The government’s newly published 10-year health plan is a wide-ranging programme affecting many parts of the NHS in England, with technology earmarked to play a major role.
In his speech launching the plan, Prime Minister Sir Keir Starmer said that it would involve a shift from “the analogue NHS we have at the moment to a truly digital health service”.

He added that this meant a health service “capable of seizing the enormous opportunities before us in science and technology”, including fields such as genomics, artificial intelligence (AI) and advanced robotics.
Starmer also said that the NHS App would give patients more control over their health and become, as the technology improves, like having “a doctor in your pocket”.
The app will also provide a “front door to the entire NHS” by 2028, with new functionality added every year after that.
The new functionality will include a ‘My Health’ feature to provide personalised information based on test results, NHS data, and data from wearables to monitor metrics such as step counts, heart rate and sleep quality.
New tool will see NHS App provide instant AI-powered advice
The My NHS GP tool will leverage AI algorithms to check patients’ concerns or symptoms and ask follow-up questions in order to provide instant advice.
It is not intended to deal with serious medical issues or replace human doctors, but to provide “advice for non-urgent care, and help finding the most appropriate service first time”.
Other tools will include My Care for management of long-term conditions, My Medicines for medicine management, My Vaccines for inoculations, and My Children for patients to oversee their children’s healthcare.
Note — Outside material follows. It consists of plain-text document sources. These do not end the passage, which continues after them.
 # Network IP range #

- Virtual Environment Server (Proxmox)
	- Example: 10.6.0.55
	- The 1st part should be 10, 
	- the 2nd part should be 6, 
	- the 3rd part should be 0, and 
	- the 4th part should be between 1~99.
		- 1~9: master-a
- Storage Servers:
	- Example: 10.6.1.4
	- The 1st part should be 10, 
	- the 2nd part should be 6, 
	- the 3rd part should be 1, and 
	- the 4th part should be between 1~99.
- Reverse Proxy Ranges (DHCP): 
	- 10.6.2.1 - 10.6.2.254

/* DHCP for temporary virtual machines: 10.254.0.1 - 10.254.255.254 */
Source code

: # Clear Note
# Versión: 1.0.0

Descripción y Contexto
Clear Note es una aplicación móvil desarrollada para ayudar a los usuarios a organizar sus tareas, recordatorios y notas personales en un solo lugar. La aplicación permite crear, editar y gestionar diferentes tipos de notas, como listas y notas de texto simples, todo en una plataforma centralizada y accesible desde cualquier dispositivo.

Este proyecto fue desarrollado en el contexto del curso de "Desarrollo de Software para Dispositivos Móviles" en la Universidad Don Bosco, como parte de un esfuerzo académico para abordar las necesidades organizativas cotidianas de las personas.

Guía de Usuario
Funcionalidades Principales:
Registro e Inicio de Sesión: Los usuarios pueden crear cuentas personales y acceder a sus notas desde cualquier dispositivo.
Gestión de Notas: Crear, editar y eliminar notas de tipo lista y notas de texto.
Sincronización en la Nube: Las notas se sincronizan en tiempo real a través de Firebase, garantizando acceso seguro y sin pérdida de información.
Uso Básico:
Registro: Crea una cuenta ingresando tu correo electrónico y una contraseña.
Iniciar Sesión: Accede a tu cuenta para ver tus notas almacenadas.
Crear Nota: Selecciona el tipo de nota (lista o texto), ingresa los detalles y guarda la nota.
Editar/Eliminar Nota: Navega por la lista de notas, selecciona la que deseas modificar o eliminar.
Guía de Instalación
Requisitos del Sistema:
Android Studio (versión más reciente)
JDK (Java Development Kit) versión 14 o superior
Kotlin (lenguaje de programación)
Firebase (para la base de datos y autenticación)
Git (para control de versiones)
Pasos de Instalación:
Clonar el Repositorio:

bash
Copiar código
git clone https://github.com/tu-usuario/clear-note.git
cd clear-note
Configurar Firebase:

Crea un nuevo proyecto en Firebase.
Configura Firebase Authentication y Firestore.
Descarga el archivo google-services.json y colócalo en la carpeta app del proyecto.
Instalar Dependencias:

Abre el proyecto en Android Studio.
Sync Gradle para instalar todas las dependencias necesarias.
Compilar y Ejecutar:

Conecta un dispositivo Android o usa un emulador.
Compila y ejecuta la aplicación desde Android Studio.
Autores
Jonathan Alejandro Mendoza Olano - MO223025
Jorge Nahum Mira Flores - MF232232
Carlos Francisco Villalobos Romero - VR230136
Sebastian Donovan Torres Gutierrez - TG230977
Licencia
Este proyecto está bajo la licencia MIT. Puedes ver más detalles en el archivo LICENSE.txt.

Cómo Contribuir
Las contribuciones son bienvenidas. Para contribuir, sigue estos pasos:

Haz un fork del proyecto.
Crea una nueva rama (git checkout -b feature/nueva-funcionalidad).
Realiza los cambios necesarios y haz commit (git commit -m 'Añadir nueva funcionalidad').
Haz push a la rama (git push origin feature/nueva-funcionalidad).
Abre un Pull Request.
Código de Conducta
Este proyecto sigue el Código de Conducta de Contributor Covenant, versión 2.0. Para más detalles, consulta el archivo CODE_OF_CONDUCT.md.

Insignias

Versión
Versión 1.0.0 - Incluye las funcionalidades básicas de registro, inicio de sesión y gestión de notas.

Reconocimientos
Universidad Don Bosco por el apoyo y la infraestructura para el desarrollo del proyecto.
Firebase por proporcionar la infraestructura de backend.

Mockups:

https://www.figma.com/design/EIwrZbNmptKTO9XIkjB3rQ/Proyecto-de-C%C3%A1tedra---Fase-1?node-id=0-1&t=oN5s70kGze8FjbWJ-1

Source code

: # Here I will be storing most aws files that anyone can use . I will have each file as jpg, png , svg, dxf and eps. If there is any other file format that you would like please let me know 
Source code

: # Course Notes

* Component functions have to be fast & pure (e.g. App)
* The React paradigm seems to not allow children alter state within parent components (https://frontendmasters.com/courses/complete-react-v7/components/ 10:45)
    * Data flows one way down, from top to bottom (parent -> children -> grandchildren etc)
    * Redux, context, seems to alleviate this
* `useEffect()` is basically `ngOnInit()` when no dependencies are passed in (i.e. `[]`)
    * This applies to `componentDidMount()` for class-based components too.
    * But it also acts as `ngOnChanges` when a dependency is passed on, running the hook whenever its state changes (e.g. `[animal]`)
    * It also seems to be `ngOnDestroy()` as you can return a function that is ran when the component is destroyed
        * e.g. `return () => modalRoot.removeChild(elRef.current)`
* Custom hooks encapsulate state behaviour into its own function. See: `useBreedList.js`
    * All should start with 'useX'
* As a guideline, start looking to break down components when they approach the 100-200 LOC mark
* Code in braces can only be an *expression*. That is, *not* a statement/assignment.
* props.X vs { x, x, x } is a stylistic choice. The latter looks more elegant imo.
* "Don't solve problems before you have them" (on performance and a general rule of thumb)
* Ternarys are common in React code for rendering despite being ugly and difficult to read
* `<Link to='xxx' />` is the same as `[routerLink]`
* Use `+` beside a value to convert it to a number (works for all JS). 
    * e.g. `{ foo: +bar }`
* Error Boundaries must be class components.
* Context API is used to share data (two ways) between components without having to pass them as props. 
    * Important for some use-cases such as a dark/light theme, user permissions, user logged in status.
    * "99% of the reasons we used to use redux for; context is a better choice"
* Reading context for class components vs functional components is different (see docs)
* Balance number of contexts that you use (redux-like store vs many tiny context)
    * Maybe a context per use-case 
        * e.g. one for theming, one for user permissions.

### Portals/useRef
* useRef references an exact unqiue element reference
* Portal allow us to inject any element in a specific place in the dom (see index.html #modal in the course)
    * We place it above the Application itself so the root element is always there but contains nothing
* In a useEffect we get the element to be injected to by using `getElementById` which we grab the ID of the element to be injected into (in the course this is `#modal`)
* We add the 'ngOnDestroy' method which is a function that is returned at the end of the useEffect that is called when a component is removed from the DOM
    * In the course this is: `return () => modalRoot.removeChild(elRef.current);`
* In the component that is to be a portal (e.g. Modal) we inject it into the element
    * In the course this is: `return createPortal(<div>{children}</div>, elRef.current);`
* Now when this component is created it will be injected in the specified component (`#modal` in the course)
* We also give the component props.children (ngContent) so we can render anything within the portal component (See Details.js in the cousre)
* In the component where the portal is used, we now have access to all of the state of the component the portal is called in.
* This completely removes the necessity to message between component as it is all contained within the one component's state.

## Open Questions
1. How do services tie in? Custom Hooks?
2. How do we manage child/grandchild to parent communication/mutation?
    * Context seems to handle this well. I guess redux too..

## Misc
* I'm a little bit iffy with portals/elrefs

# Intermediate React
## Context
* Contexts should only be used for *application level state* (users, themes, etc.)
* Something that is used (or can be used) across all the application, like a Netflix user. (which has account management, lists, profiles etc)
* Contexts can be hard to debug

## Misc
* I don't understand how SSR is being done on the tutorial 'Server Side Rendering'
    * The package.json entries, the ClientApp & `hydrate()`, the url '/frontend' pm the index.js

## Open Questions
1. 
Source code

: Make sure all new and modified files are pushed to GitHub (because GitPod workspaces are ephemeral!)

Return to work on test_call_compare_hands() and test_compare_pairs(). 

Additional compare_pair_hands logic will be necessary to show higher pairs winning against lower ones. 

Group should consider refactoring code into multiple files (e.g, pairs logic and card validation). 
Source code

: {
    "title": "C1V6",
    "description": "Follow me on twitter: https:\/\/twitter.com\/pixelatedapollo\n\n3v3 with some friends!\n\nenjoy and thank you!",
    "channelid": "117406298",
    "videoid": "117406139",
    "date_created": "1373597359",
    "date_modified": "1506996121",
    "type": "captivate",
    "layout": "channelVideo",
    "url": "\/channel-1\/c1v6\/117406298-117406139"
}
A single patient record, accessible via the app, will bring together all relevant patient information and data in a “single, secure and authoritative account”.
Beyond the NHS App, the National Institute for Health and Care Excellence (NICE) will have its remit extended to cover technological devices, diagnostics and digital products.
The body will also identify outdated technologies and treatments and remove them from the NHS.
A new digital HealthStore will be set up to help patients find approved apps and digital healthcare products, and community pharmacies will become increasingly automated, with “dispensing robots” speeding up the process.